WRC

Die Stimmen der WRC-Fahrer nach der Rallye Großbritannien

Volkswagen jubelt über den Hersteller-Titel, Hyundai über den ersten Podestplatz in Wales. Aber es sind nicht alle zufrieden. Die Reaktionen der Fahrer.

Motorsport-Magazin.com - Sebastien Ogier, Volkswagen, Sieger: Dieser Sieg ist fantastisch. Ich freue mich so sehr, damit für unser großartiges Team den Hersteller-Titel klargemacht zu haben. Es war ein hartes Stück Arbeit, den Vorsprung bei diesen extrem rutschigen Bedingungen hier in Wales ins Ziel zu bringen. Ott Tänak hat viel Druck gemacht, sodass Julien und ich während des ganzen Wochenendes ans Limit gehen mussten. Aber wir haben es geschafft. Im Rückblick ist es eine unglaubliche Reise, die wir alle zusammen in diesen vier Jahren zurückgelegt haben. Es ist definitiv etwas Besonderes, so eine Erfolgsserie hinzulegen - vor allem im Motorsport, wo so viele verschiedene Faktoren eine Rolle spielen. Und ich bin sehr glücklich, dass ich mich damals für Volkswagen entschieden habe, als noch niemand wusste, wohin das WRC Abenteuer uns führen würde.
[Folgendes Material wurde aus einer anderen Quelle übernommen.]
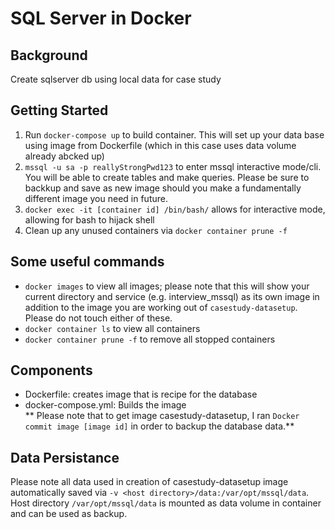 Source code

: # SQL Server in Docker

## Background
Create sqlserver db using local data for case study


## Getting Started

1. Run `docker-compose up` to build container. This will set up your data base using image from Dockerfile (which in this case uses data volume already abcked up)  
2. `mssql -u sa -p reallyStrongPwd123` to enter mssql interactive mode/cli. You will be able to create tables and make queries. Please be sure to backkup and save as new image should you make a fundamentally different image you need in future.
3. `docker exec -it [container id] /bin/bash/` allows for interactive mode, allowing for bash to hijack shell
4. Clean up any unused containers via `docker container prune -f`


## Some useful commands
- `docker images` to view all images; please note that this will show your current directory and service (e.g. interview_mssql) as its own image in addition to the image you are working out of `casestudy-datasetup`. Please do not touch either of these.  
- `docker container ls` to view all containers  
- `docker container prune -f` to remove all stopped containers



## Components
- Dockerfile: creates image that is recipe for the database  
- docker-compose.yml: Builds the image  
** Please note that to get image casestudy-datasetup, I ran `Docker commit image [image id]` in order to backup the database data.**

## Data Persistance
Please note all data used in creation of casestudy-datasetup image automatically saved via `-v <host directory>/data:/var/opt/mssql/data`. Host directory `/var/opt/mssql/data` is mounted as data volume in container and can be used as backup.
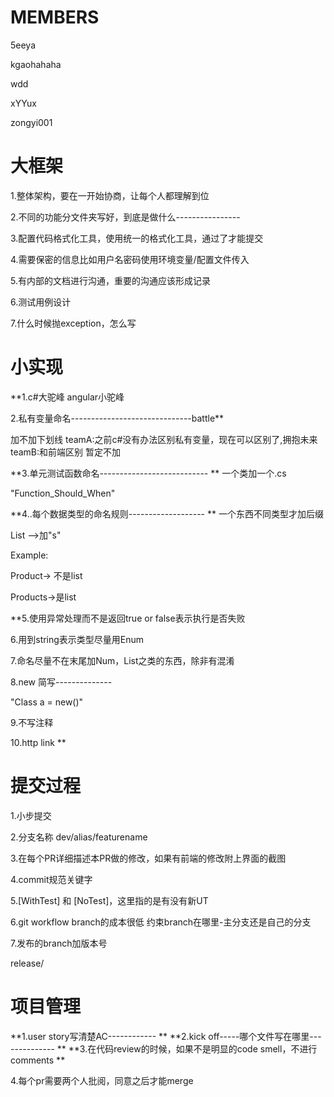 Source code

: # MEMBERS
5eeya

kgaohahaha

wdd

xYYux

zongyi001


# 大框架

1.整体架构，要在一开始协商，让每个人都理解到位

2.不同的功能分文件夹写好，到底是做什么----------------

3.配置代码格式化工具，使用统一的格式化工具，通过了才能提交

4.需要保密的信息比如用户名密码使用环境变量/配置文件传入

5.有内部的文档进行沟通，重要的沟通应该形成记录

6.测试用例设计

7.什么时候抛exception，怎么写


# 小实现

**1.c#大驼峰 angular小驼峰

2.私有变量命名------------------------------battle**

加不加下划线
teamA:之前c#没有办法区别私有变量，现在可以区别了,拥抱未来
teamB:和前端区别
暂定不加

**3.单元测试函数命名---------------------------
**
一个类加一个.cs

"Function_Should_When"

**4..每个数据类型的命名规则-------------------
**
一个东西不同类型才加后缀

List -->加"s"

Example: 

Product-> 不是list

Products->是list

**5.使用异常处理而不是返回true or false表示执行是否失败

6.用到string表示类型尽量用Enum

7.命名尽量不在末尾加Num，List之类的东西，除非有混淆

8.new 简写--------------

"Class a = new()"


9.不写注释

10.http link
**
# 提交过程

1.小步提交

2.分支名称 dev/alias/featurename


3.在每个PR详细描述本PR做的修改，如果有前端的修改附上界面的截图

4.commit规范关键字

5.[WithTest] 和 [NoTest]，这里指的是有没有新UT

6.git workflow branch的成本很低 约束branch在哪里-主分支还是自己的分支

7.发布的branch加版本号

release/


# 项目管理

**1.user story写清楚AC------------
**
**2.kick off-----哪个文件写在哪里--------------
**
**3.在代码review的时候，如果不是明显的code smell，不进行comments
**

4.每个pr需要两个人批阅，同意之后才能merge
Ott Tänak, DMACK WRT, Platz 2: Ich möchte mich einfach bei meinem Team und den Jungs von DMACK bedanken. Sie haben mir ein fantastisches Auto zur Verfügung gestellt. Unsere Startposition war nicht großartig, aber wir haben von den super Reifen und dem guten Auto profitiert. Ich freue mich wirklich schon aufs nächste Jahr.

Thierry Neuville, Hyundai, Platz 3: Es war ein wirklich schönes Wochenende für uns. Das Team hat unglaubliche Arbeit geleistet und wir hatten ein gutes Auto für diese kniffligen Prüfungen. Wir hatten nicht die Pace für den Kampf um den Sieg, dennoch bin ich mit dem Podestplatz zufrieden. Ein Bonuspunkt auf der Power Stage war eine nette Zugabe, auch wenn wir nicht dafür gepusht haben. Die Bedingungen an diesem Wochenende waren wie üblich herausfordernd, aber wir haben unseren Fokus aufrecht erhalten und gute Pace gefunden, wenn es darauf ankam. Es ist schön, das erste Wales-Podium des Teams einzufahren und unseren Lauf an positiven Ergebnissen fortzusetzen. Besonders erfreulich ist es, dass ich klar Position zwei in der Fahrermeisterschaft bezogen habe. Unser Ziel lautet nun, die Saison in Australien positiv abzuschließen.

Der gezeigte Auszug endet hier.